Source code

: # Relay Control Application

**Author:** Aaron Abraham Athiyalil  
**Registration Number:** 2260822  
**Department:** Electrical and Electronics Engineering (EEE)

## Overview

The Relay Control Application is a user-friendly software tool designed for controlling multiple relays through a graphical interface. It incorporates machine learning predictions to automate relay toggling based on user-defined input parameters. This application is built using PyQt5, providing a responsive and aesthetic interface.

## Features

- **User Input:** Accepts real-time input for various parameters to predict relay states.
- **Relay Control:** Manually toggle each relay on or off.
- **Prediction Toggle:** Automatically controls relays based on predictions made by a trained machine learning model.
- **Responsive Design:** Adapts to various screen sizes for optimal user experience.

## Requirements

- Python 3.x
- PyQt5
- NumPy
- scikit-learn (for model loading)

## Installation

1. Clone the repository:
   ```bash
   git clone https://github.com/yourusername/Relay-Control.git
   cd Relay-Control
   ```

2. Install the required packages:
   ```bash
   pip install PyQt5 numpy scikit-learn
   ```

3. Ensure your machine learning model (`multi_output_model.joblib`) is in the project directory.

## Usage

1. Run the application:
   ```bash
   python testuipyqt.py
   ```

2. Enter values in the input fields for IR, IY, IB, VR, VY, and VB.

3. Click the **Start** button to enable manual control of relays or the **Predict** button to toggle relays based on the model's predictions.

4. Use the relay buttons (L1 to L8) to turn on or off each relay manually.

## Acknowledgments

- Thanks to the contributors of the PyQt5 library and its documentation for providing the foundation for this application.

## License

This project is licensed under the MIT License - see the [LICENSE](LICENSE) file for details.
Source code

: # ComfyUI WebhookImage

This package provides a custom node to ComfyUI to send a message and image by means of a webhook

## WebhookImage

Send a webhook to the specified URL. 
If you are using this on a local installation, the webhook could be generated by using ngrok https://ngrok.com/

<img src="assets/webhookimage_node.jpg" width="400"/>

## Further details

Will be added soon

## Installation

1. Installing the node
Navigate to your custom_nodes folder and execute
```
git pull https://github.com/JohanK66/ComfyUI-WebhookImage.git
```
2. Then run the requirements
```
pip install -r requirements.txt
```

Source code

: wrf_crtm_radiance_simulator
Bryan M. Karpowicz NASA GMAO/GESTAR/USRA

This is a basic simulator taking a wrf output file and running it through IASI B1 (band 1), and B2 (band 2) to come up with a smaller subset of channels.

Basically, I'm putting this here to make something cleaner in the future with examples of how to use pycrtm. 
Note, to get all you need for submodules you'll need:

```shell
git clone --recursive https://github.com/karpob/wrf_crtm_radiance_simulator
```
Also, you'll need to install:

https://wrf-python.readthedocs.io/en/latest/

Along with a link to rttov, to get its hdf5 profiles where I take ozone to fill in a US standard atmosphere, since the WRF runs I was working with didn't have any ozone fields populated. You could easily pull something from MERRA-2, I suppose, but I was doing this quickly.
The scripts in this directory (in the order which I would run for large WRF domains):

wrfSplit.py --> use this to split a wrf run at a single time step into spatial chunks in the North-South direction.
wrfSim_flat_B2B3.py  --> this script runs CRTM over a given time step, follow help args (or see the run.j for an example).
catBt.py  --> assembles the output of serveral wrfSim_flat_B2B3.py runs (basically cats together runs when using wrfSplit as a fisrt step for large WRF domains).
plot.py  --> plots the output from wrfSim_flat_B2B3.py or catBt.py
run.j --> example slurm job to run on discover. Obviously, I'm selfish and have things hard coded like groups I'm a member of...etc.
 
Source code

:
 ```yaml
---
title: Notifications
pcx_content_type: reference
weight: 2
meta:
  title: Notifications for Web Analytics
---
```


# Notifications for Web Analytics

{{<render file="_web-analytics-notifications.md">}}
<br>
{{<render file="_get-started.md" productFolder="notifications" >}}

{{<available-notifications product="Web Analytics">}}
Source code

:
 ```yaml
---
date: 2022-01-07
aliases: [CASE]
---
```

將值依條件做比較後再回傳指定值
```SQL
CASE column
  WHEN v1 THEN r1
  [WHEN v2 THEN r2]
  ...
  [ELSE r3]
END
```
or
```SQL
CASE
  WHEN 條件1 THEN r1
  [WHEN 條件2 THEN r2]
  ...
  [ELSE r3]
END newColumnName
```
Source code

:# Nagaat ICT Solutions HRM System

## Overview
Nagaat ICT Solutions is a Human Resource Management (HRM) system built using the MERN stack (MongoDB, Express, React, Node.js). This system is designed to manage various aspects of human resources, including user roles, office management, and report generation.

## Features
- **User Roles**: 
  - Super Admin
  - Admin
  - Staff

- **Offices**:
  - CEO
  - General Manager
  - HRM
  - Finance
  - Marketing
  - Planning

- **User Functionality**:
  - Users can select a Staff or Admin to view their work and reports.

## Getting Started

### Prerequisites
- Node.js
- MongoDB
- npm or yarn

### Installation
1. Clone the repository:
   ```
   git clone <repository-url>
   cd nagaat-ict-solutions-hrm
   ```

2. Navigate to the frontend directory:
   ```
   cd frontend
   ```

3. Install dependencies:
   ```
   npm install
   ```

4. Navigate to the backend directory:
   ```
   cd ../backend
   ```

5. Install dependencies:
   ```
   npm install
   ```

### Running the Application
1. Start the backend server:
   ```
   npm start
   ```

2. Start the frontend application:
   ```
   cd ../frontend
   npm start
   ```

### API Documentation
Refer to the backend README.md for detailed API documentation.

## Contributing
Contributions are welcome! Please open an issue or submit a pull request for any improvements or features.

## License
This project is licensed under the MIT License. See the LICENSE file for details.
^^^^
> **EXERCISE GOAL**:
Only the lines from the one containing "Refer to the" through the end of the listing should be copied, and they should be copied exactly.

> **RESPONSE TO THE EXERCISE**:
Refer to the backend README.md for detailed API documentation.

## Contributing
Contributions are welcome! Please open an issue or submit a pull request for any improvements or features.

## License
This project is licensed under the MIT License. See the LICENSE file for details.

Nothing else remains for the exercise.